His success in this is all the more extraordinary given the ongoing discussions of sexism in politics — why must Maria Bailey go but he allowed to stay? — and the fact that he, as much as she, has been held up as being emblematic of compensation culture in Ireland.
Farrell took a personal injury case, alleging he suffered neck and shoulder issues which affected his personal and professional life for up to 18 months following a minor car accident in Drumcondra, Dublin, in 2015. When the case came before the court he was confronted with pictures of himself on a ladder, with his hands on a election poster, turning his head.
The judge called the case “somewhat unusual” and said “there is little or no notation to back up a claim of significant whiplash”. He also said Farrell had not suffered a “significant injury” and awarded him only €2,500, which is chump change in personal injury terms.
When all of this came to light, Farrell benefited from a few blessings. The first was that he, unlike Bailey and the prince, did not possess a glamorous image that editors wanted to keep featuring for months on end. More imporcase, tantly, he understood that, to use a grandmotherly expression, ‘a shut mouth catches no flies’. He gave a terse statement saying “liability for the accident was admitted and I am satisfied that the matter is concluded” and thereafter refused all requests for interviews.
The writer John McGahern once wrote that ‘say nothing’ was one of the catchphrases of the Republic in the 1950s and it was also one of the slogans of the Troubles. In the era of social media swarming and cancel culture it has been given a new relevance.
An interview that purports to draw a line under something rarely does that.
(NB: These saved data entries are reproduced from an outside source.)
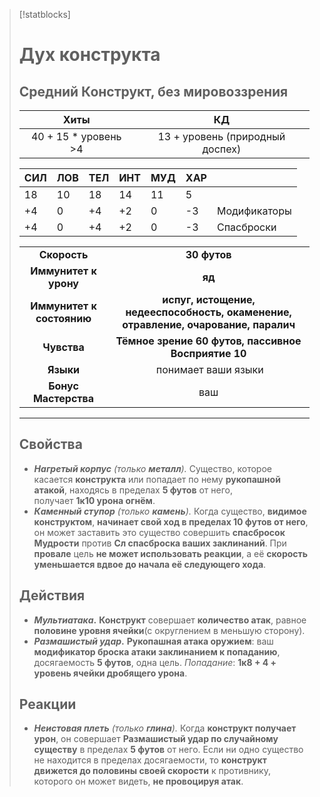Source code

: > [!statblocks]
> # Дух конструкта
>Средний Конструкт, без мировоззрения
>---
>| Хиты | КД |
>| :---: | :---: |
>| 40 + 15 * уровень >4 | 13 + уровень (природный доспех) |
>
>| **СИЛ** | **ЛОВ** | **ТЕЛ** | **ИНТ** | **МУД** | **ХАР** | |
>| ------ | ------- | ------ | ------ | ------- | ------ | ------ |
>| 18 | 10 | 18 | 14 | 11 | 5 | |
>| +4 | 0 | +4 | +2 | 0 | -3 | Модификаторы |
>| +4 | 0 | +4 | +2 | 0 | -3 | Спасброски |
>
>| | |
>| :---: | :---: |
>| **Скорость** | **30 футов** |
>| **Иммунитет к урону** | **яд** |
>| **Иммунитет к состоянию** | **испуг, истощение, недееспособность, окаменение, отравление, очарование, паралич** |
>| **Чувства** | **Тёмное зрение 60 футов, пассивное Восприятие 10** |
>| **Языки** | понимает ваши языки |
>| **Бонус Мастерства** | ваш |
>---
> ## Свойства
>- _**Нагретый корпус** (только **металл**)._ Существо, которое касается **конструкта** или попадает по нему **рукопашной атакой**, находясь в пределах **5 футов** от него, получает **1к10 урона огнём**.
>- _**Каменный ступор** (только **камень**)._ Когда существо, **видимое конструктом**, **начинает свой ход в пределах 10 футов от него**, он может заставить это существо совершить **спасбросок Мудрости** против **Сл спасброска ваших заклинаний**. При **провале** цель **не может использовать реакции**, а её **скорость уменьшается вдвое до начала её следующего хода**.
> ## Действия
>- **_Мультиатака_.** **Конструкт** совершает **количество атак**, равное **половине уровня ячейки**(с округлением в меньшую сторону).
>- **_Размашистый удар_.** **Рукопашная атака оружием**: ваш **модификатор броска атаки заклинанием к попаданию**, досягаемость **5 футов**, одна цель. _Попадание_: **1к8 + 4 + уровень ячейки дробящего урона**.
> ## Реакции
>- _**Неистовая плеть** (только **глина**)._ Когда **конструкт получает урон**, он совершает **Размашистый удар по случайному существу** в пределах **5 футов** от него. Если ни одно существо не находится в пределах досягаемости, то **конструкт движется до половины своей скорости** к противнику, которого он может видеть, **не провоцируя атак**.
It instead puts media on notice that the interviewee is prepared, under certain circumstances, to discuss the issue — precipitating a deluge of further interview requests. Both Maria Bailey and Prince Andrew were convinced that they could make a persuasive but both came unprepared to answer basic questions about their behaviour and tone and body language — in the case of Andrew — was also an issue.
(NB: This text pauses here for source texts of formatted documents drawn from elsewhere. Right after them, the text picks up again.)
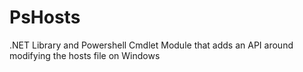 PsHosts
=======

.NET Library and Powershell Cmdlet Module that adds an API around modifying the hosts file on Windows
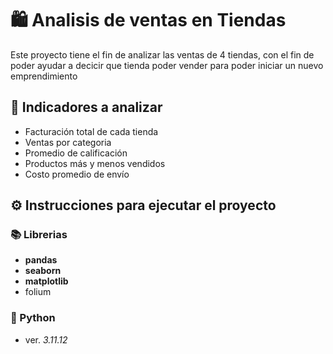 #  🛍 Analisis de ventas en Tiendas

Este proyecto tiene el fin de analizar las ventas de 4 tiendas, con el fin de poder ayudar a decicir que tienda poder vender para poder iniciar un nuevo emprendimiento

## 📍 Indicadores a analizar
- Facturación total de cada tienda
- Ventas por categoria
- Promedio de calificación 
- Productos más y menos vendidos
- Costo promedio de envío

## ⚙ Instrucciones para ejecutar el proyecto 
### 📚 Librerias
- **pandas**
- **seaborn**
- **matplotlib**
- folium
### 🐍 Python
- ver. *3.11.12*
It is possible there were other factors, not totally connected to common sense, which drove these fateful interviews. Prince Andrew said his motivations were partly to do with his own mental health. Bailey had a note of desperation in her voice, but this emotion was always going to be heightened during an on-air interrogation. Once both had spoken the feeding frenzy began. Some stories need the tone and colour of their protagonists to really move them along. We knew all along about the chicanery of David Drumm, for instance, but it was only the dismissiveness of his language on the so-called Anglo Tapes that really brought home just how nefarious he had been. With Bailey and the prince, every nuance of their language was scrutinised afterward for inconsistencies. They were wholly unprepared to answer basic questions about their behaviour. They both, at times, appeared to hide behind their lawyers, blissfully unaware that the court of public opinion was already in session. They turned their PR drives into public trials and Sean O’Rourke and Emily Maitlis were careful, methodical prosecutors.
2019 has been, in some ways, the year of the devastating interview. Besides Bailey and Andrew, we also had rapper R Kelly, who thought tears and recriminations would save him during his televised conversation with Gayle King this past spring.
Prince Andrew was reportedly considering a follow-up interview after his disaster last weekend. Even still, he hadn’t learnt the lesson: that sometimes saying nothing really is the best thing.
It’s one that Alan Farrell could have surely taught him.